● What the exercise asks: In the entries below, find the line with "алгоритма выбора тематики" and print exactly every line from there up to and including the line with "Тестирование программное реализации", with no other lines.

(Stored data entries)
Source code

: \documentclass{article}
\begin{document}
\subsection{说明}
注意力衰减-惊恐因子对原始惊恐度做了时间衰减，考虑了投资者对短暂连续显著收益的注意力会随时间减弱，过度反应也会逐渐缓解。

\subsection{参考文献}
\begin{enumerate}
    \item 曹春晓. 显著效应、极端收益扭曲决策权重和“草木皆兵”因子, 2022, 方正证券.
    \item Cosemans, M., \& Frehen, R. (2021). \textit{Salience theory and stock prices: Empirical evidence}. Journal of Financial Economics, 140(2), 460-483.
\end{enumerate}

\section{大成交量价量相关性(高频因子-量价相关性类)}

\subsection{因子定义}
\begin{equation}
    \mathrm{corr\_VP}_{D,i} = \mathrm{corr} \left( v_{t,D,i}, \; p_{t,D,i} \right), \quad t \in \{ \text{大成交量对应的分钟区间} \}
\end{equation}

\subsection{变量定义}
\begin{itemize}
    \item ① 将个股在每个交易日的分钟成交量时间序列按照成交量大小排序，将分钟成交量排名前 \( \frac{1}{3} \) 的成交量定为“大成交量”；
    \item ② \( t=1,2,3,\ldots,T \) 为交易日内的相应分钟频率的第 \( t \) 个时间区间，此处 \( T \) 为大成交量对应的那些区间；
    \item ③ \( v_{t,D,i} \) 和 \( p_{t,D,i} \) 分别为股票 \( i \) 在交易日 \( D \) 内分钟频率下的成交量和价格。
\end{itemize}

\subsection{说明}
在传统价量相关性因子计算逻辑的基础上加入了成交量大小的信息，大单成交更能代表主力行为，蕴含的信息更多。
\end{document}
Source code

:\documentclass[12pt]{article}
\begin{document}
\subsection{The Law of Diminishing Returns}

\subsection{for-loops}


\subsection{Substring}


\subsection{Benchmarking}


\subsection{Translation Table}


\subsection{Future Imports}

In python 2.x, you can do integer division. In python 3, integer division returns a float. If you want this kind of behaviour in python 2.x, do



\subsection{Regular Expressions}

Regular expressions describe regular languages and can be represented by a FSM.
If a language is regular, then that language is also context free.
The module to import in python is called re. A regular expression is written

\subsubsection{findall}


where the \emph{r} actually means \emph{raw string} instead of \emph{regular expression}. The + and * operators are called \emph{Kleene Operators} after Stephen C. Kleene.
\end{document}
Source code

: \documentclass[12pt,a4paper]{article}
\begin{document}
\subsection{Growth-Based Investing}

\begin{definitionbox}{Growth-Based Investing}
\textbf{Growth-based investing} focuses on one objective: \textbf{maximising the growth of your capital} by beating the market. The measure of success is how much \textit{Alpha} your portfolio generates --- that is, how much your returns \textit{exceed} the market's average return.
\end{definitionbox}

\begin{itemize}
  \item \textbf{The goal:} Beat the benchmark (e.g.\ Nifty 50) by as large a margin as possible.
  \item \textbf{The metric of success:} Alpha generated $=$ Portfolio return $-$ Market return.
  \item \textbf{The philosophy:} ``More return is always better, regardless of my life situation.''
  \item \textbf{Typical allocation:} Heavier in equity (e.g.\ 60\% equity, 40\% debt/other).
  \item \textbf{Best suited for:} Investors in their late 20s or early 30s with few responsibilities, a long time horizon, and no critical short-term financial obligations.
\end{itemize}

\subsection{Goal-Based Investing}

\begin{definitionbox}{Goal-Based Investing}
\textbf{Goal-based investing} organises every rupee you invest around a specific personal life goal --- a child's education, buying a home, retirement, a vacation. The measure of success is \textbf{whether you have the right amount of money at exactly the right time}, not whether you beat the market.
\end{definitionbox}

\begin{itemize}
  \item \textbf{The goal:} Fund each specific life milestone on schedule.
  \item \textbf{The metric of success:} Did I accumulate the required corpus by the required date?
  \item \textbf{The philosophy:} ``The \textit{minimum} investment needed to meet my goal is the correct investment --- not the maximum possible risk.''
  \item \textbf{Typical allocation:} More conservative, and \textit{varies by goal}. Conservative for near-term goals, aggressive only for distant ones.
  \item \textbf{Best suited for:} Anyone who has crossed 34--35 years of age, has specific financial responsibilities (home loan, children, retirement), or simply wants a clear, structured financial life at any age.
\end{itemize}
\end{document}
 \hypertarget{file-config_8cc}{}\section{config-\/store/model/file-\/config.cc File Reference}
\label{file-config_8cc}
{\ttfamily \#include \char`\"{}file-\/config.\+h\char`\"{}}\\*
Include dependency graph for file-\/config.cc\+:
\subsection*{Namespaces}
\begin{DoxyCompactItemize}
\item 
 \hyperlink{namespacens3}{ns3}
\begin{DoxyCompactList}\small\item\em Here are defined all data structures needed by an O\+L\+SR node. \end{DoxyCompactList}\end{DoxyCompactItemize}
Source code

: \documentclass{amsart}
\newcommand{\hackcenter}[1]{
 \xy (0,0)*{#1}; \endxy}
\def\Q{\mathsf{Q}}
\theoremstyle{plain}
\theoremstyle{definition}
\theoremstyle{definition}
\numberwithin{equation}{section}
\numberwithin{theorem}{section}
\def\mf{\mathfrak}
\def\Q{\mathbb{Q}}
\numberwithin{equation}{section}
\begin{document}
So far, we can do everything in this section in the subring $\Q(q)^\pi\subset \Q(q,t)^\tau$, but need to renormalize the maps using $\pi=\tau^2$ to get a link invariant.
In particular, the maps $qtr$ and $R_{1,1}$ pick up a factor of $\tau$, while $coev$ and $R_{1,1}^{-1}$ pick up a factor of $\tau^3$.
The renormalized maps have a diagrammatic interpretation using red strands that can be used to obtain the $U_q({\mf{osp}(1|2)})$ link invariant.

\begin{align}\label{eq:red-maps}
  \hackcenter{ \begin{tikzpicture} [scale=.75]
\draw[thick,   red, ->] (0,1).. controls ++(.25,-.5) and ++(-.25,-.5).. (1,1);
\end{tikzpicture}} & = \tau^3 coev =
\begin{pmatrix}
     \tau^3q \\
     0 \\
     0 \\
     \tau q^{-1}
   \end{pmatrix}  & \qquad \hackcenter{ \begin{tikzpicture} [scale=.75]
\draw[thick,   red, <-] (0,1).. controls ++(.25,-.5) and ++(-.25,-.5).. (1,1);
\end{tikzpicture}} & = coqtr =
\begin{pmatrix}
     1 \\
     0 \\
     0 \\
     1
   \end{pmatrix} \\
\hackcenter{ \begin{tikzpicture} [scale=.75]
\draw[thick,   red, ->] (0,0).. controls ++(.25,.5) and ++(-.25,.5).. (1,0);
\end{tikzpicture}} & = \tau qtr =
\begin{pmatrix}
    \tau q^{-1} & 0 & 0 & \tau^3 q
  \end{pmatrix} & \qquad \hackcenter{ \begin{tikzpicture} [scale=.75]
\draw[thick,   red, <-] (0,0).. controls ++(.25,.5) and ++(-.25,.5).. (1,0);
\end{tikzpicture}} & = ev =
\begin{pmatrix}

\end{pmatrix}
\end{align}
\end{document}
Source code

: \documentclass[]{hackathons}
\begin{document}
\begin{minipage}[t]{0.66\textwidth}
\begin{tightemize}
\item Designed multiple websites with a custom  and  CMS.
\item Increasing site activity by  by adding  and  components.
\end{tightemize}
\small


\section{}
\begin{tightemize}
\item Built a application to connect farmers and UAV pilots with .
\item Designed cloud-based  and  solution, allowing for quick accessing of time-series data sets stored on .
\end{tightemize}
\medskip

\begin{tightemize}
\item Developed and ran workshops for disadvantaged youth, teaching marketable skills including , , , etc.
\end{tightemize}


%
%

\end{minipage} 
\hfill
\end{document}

---

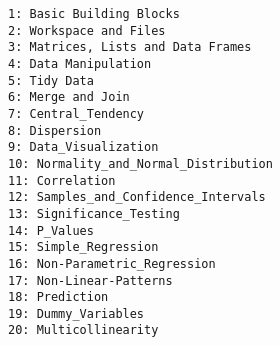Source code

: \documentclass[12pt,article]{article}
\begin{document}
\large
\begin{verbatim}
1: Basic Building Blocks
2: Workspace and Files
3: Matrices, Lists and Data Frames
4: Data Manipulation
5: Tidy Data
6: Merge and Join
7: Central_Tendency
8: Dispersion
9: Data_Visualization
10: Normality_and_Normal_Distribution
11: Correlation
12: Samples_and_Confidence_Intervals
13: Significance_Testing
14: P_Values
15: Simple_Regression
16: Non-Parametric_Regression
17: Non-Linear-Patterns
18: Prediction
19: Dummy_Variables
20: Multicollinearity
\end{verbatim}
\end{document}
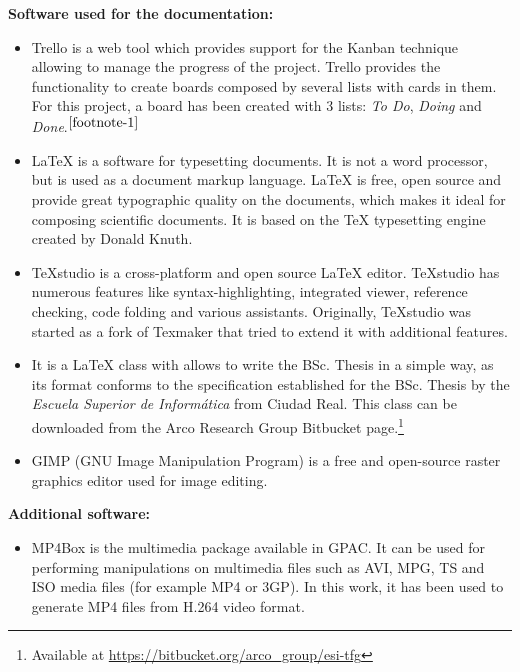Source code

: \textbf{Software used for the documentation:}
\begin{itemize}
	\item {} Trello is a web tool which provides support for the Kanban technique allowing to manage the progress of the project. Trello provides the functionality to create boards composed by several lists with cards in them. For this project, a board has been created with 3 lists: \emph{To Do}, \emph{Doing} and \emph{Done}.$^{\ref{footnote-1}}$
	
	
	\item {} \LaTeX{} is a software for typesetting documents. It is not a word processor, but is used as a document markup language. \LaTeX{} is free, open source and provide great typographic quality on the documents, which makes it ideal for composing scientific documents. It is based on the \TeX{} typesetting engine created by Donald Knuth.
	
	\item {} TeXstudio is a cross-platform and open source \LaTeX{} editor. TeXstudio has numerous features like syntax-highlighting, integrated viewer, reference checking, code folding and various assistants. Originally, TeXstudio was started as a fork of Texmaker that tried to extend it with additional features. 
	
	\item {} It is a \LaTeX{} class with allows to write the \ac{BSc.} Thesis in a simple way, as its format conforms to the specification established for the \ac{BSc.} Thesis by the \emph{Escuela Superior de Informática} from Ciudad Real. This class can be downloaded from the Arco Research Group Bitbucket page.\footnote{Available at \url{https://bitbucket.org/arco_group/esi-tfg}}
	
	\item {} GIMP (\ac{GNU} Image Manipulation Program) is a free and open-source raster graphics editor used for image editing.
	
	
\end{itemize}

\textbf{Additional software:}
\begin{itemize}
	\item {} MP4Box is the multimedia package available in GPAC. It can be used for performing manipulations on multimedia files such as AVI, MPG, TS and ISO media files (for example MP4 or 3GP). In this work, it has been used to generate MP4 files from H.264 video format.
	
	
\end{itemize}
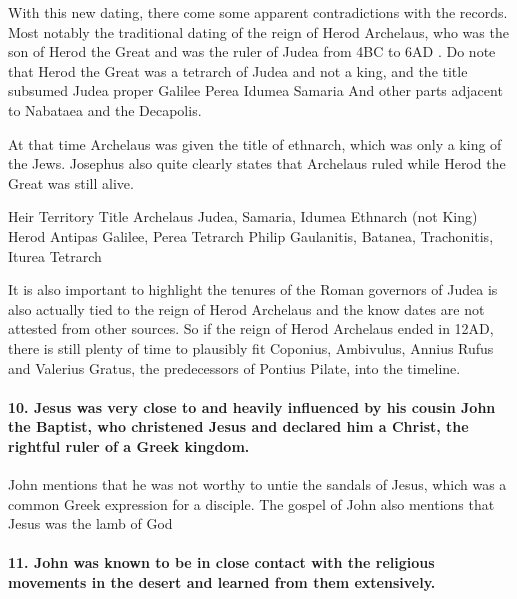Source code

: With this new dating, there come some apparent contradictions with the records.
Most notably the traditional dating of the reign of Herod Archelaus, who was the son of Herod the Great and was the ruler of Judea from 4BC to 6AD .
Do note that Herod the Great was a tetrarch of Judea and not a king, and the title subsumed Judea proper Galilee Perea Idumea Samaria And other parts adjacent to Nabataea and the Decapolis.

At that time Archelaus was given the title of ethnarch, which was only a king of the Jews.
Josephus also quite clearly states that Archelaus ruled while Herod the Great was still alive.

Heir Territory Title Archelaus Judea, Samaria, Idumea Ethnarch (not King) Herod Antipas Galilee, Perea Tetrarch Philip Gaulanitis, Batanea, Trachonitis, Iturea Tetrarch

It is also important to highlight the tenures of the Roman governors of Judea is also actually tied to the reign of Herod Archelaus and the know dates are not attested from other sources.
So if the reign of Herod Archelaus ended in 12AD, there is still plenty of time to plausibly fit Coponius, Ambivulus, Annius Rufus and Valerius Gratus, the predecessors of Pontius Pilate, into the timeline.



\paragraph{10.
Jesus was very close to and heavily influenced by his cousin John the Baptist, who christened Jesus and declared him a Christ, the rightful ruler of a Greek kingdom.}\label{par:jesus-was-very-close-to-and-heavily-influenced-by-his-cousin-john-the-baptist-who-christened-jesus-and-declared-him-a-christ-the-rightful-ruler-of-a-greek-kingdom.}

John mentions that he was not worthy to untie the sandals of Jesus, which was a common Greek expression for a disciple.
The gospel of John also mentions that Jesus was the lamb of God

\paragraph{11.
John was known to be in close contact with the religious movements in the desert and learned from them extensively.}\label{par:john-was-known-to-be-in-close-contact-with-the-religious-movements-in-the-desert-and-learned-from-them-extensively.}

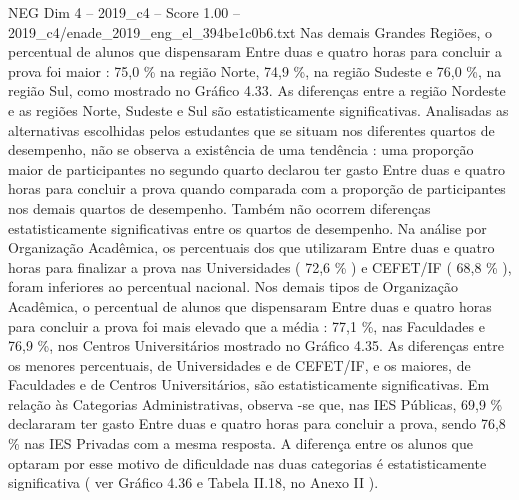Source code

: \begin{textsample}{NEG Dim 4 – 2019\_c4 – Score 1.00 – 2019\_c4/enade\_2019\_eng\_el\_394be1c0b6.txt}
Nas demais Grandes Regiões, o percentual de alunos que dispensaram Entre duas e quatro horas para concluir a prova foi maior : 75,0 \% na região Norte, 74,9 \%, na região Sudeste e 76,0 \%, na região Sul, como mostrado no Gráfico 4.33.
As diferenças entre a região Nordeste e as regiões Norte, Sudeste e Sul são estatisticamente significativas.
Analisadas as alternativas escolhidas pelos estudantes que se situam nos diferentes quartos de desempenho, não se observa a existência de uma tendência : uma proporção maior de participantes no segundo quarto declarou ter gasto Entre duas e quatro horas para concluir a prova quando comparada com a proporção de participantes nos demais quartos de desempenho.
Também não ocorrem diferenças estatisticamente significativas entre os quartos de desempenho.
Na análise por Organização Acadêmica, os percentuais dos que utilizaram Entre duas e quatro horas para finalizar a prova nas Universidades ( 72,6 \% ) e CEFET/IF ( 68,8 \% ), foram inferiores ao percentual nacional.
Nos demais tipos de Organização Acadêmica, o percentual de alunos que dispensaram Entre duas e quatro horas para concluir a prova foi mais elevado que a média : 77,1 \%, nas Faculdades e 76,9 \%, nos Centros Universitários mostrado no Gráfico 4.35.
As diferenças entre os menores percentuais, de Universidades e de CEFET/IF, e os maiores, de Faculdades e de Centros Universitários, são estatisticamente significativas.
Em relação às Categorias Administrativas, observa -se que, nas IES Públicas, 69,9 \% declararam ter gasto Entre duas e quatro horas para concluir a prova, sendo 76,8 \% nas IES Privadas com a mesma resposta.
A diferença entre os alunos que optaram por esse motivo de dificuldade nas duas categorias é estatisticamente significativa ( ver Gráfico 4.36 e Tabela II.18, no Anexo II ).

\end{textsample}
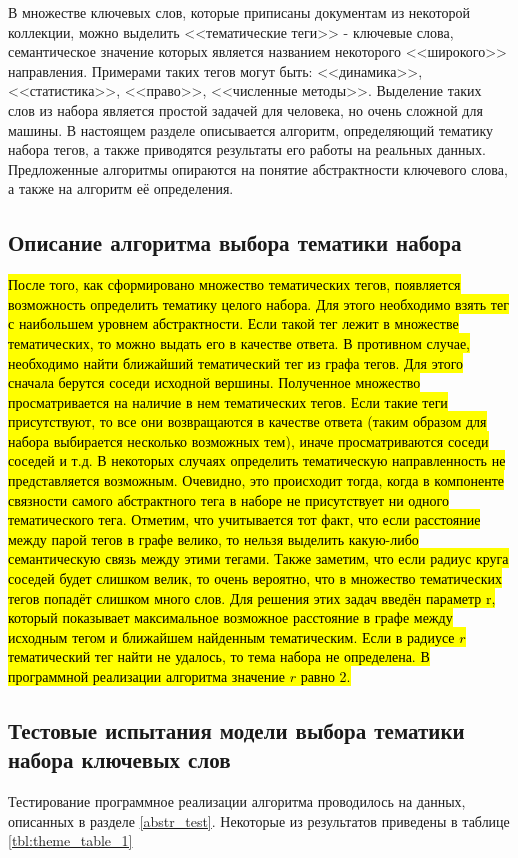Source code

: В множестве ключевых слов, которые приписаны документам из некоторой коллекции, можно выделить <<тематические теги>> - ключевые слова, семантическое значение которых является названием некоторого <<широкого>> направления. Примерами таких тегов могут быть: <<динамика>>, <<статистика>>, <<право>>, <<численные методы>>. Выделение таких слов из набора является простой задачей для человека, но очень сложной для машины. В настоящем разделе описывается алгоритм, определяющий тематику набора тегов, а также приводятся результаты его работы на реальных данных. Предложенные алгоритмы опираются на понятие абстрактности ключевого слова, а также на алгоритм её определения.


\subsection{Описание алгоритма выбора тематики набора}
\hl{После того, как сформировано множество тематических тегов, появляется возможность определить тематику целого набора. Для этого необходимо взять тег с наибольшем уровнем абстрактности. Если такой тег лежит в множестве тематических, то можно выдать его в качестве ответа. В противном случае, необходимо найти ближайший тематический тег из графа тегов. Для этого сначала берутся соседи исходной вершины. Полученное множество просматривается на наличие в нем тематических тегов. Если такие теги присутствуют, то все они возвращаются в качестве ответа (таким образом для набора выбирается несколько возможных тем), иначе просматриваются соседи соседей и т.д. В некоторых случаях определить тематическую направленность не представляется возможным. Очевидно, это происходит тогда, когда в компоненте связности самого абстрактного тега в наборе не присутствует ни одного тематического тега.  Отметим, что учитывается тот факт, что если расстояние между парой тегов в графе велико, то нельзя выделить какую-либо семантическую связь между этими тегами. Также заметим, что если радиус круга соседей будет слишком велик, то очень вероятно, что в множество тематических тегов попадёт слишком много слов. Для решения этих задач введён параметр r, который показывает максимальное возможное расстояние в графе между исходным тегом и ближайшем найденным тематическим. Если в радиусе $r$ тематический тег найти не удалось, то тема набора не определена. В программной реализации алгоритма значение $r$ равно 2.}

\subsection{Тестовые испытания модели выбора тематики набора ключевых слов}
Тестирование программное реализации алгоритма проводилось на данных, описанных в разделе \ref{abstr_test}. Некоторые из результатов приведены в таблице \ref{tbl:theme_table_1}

● Solution to the exercise:
\subsection{Описание алгоритма выбора тематики набора}
\hl{После того, как сформировано множество тематических тегов, появляется возможность определить тематику целого набора. Для этого необходимо взять тег с наибольшем уровнем абстрактности. Если такой тег лежит в множестве тематических, то можно выдать его в качестве ответа. В противном случае, необходимо найти ближайший тематический тег из графа тегов. Для этого сначала берутся соседи исходной вершины. Полученное множество просматривается на наличие в нем тематических тегов. Если такие теги присутствуют, то все они возвращаются в качестве ответа (таким образом для набора выбирается несколько возможных тем), иначе просматриваются соседи соседей и т.д. В некоторых случаях определить тематическую направленность не представляется возможным. Очевидно, это происходит тогда, когда в компоненте связности самого абстрактного тега в наборе не присутствует ни одного тематического тега.  Отметим, что учитывается тот факт, что если расстояние между парой тегов в графе велико, то нельзя выделить какую-либо семантическую связь между этими тегами. Также заметим, что если радиус круга соседей будет слишком велик, то очень вероятно, что в множество тематических тегов попадёт слишком много слов. Для решения этих задач введён параметр r, который показывает максимальное возможное расстояние в графе между исходным тегом и ближайшем найденным тематическим. Если в радиусе $r$ тематический тег найти не удалось, то тема набора не определена. В программной реализации алгоритма значение $r$ равно 2.}

\subsection{Тестовые испытания модели выбора тематики набора ключевых слов}
Тестирование программное реализации алгоритма проводилось на данных, описанных в разделе \ref{abstr_test}. Некоторые из результатов приведены в таблице \ref{tbl:theme_table_1}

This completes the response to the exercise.